Vanguard Natural Resources (NASDAQ:VNR) is running out of time to address its precarious financial situation. In fact, after electing not to make a semiannual interest payment on its debt this week, the company has just 30 days left to pull off a miracle. That said, given what has happened to peers that attempted this same tactic earlier this year, it does not seem like things will turn out any better this time.
The grace period
On Oct. 1 Vanguard Natural Resources was due to make a $15 million semiannual interest payment on its 7.785% senior notes due in 2020. However, the company decided to take advantage of a 30-day grace period "to preserve liquidity and flexibility pending the outcome of the fall borrowing base redetermination" on its credit facility. As a result, the company has a month to make the interest payment, or it will be in default, which would entitle its creditors to declare all of its obligations to be immediately due and payable. That would then likely plunge the company into bankruptcy.
The fact that Vanguard Natural Resources needed to use its grace period does not bode well for the company's future, especially given what happened to other oil and gas producers that employed a similar tactic. This spring upstream MLPs Breitburn Energy Partners and LINN Energy, as well as several traditional exploration and production companies, elected to use their 30-day grace periods to try and negotiate debt-restructuring deals with creditors. Unfortunately, none was able to work out a solution, resulting in each filing for bankruptcy.
The clock is ticking
Bankruptcy is a fate that Vanguard Natural Resources is desperately trying to avoid, which is why it hired investment bank Evercore in early August to assist it in identifying and negotiating new potential capital sources. That is noteworthy because Evercore is the same bank that has helped Chesapeake Energy (NYSE:CHK) successfully navigate a mountain of debt and near-term liabilities. In fact, through a combination of asset sales and debt exchanges, Chesapeake Energy cut more than $1 billion in debt since hiring Evercore, while its 2017 debt maturity liabilities are down 37%.
That said, Vanguard's biggest problem is not so much its overall debt but the fact that it borrowed $1.424 billion under its reserve-based credit facility.

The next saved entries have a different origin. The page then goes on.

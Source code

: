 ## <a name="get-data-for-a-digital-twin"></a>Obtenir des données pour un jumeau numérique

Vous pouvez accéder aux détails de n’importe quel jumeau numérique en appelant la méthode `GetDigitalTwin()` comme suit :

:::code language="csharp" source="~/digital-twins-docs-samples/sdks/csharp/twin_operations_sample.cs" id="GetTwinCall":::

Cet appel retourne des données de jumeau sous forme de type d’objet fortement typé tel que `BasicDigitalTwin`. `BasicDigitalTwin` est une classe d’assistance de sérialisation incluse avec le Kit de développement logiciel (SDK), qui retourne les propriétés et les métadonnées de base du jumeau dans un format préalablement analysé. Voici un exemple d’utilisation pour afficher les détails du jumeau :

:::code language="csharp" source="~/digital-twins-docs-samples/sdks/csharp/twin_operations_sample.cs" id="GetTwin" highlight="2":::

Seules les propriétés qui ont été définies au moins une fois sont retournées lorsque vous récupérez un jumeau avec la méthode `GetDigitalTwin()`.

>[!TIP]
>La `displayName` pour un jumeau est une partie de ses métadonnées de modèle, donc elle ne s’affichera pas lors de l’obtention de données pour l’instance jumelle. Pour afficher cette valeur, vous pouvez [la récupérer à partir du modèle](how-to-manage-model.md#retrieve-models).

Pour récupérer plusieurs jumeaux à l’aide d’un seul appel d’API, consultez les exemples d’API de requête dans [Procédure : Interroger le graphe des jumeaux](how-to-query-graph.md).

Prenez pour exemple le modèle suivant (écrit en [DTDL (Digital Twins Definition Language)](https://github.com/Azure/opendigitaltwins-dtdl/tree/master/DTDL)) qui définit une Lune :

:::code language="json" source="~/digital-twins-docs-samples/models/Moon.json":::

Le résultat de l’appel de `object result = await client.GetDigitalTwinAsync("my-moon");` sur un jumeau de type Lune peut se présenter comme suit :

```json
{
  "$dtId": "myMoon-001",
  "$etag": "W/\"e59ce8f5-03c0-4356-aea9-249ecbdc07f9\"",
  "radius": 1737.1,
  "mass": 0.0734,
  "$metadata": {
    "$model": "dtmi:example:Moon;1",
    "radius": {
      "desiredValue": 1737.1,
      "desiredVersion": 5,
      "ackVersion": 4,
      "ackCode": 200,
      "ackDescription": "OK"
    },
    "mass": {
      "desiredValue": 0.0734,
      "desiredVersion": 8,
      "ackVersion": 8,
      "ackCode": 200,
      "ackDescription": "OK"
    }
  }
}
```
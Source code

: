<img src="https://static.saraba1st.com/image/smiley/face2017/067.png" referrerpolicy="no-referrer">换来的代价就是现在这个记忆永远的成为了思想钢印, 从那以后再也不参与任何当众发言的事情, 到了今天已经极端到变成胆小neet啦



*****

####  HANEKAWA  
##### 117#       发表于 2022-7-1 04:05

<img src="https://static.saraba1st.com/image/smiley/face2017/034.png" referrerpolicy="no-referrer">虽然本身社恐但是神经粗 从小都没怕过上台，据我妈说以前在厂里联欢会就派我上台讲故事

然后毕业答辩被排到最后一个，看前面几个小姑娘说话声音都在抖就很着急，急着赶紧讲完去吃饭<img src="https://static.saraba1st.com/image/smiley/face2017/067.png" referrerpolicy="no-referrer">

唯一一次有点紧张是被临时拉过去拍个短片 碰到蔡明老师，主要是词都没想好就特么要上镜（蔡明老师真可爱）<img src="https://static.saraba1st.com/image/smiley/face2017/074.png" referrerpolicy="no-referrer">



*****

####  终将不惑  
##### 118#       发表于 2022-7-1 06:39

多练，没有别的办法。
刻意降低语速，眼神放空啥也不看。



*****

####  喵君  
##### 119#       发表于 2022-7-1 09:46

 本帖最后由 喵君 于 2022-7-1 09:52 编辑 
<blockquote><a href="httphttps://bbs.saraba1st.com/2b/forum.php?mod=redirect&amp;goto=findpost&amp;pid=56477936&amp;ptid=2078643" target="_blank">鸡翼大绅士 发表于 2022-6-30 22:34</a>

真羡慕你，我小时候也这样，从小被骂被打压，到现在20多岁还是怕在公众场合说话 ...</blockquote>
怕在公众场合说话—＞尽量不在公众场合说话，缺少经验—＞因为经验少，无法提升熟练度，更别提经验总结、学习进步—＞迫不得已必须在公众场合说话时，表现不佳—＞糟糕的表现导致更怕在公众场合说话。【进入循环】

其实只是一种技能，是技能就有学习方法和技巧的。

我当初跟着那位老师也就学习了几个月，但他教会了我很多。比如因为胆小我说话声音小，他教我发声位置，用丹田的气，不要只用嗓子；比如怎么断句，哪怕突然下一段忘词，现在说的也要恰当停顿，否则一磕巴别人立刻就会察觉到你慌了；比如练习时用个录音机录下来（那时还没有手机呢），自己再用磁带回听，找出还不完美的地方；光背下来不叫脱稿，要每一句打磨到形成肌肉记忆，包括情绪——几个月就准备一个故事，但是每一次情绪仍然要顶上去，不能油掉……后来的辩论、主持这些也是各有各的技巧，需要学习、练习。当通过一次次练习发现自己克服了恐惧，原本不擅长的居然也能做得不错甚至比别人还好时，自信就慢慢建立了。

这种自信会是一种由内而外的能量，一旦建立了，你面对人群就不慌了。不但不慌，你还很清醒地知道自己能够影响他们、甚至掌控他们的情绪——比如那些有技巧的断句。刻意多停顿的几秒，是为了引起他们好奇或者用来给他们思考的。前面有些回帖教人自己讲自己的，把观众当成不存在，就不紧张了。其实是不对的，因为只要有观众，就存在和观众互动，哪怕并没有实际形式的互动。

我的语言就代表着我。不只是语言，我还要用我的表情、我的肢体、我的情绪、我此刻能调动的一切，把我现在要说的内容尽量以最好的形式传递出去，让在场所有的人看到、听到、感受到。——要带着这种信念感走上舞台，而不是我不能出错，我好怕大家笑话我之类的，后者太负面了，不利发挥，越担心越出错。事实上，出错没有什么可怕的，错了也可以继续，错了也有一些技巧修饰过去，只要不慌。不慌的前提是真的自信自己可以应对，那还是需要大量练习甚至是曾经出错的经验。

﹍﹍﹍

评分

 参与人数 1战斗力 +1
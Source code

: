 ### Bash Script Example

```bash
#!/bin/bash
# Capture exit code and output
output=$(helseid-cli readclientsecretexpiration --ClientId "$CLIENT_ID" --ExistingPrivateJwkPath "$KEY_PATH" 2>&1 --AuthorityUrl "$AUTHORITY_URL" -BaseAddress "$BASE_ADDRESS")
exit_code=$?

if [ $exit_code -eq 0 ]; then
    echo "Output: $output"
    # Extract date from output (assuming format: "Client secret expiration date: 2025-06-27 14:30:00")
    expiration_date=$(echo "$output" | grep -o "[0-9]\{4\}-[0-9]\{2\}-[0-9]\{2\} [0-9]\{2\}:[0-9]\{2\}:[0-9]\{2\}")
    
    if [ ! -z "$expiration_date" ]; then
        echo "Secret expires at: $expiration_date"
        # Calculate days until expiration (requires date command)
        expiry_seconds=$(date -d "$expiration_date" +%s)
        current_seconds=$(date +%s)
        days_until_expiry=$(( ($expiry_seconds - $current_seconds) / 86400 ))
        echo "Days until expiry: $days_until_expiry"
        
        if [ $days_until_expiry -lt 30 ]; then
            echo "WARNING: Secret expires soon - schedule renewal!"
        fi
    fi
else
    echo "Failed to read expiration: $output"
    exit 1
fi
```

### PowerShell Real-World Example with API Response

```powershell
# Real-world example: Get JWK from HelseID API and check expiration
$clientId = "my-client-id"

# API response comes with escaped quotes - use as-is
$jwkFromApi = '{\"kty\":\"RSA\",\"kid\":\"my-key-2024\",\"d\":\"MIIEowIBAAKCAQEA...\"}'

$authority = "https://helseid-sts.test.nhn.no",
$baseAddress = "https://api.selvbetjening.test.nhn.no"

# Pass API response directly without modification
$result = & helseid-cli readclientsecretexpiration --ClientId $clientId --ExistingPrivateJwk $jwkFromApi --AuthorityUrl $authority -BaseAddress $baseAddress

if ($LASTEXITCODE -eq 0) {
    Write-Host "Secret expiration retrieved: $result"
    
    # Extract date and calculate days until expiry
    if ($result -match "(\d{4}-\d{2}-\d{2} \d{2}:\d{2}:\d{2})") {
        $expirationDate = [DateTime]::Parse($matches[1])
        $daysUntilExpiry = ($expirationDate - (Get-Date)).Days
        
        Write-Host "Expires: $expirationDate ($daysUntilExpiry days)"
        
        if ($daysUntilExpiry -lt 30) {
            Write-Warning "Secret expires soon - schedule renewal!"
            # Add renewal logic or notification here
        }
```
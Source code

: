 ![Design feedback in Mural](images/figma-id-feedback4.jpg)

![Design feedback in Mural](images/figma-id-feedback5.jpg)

That facility became a grave issue when its banks cut the borrowing base by 26% this May, down to $1.325 billion. As a result, Vanguard had a $103.5 million deficiency that it needed to repay in six equal monthly installments. Contrast this with Chesapeake Energy, which hasn't borrowed anything on its $4 billion facility, leaving it with ample liquidity after its borrowing base was reaffirmed earlier this year; the base will not be redetermined again until next June.
Needless to say, Evercore faces an uphill battle because Vanguard's credit facility is up for redetermination this fall. If its banks cut the borrowing base again, it is likely "game over" for the company, unless it receives a significant cash infusion from outside investors or asset sales.
That said, it is possible that Vanguard's banks could decide to reaffirm its borrowing base at the current level, which would provide it with enough breathing room to possibly buy Evercore time to find a long-term solution. A reaffirmation is not out of the question, given that natural gas prices are up substantially since banks last redetermined the company's credit facility:
That is worth noting because 69% of the company's reserves are natural gas. Still, a reaffirmation would be just a short-term solution, with the company needing to follow in Chesapeake Energy's footsteps and meaningfully reduce debt to put its financials back on solid ground.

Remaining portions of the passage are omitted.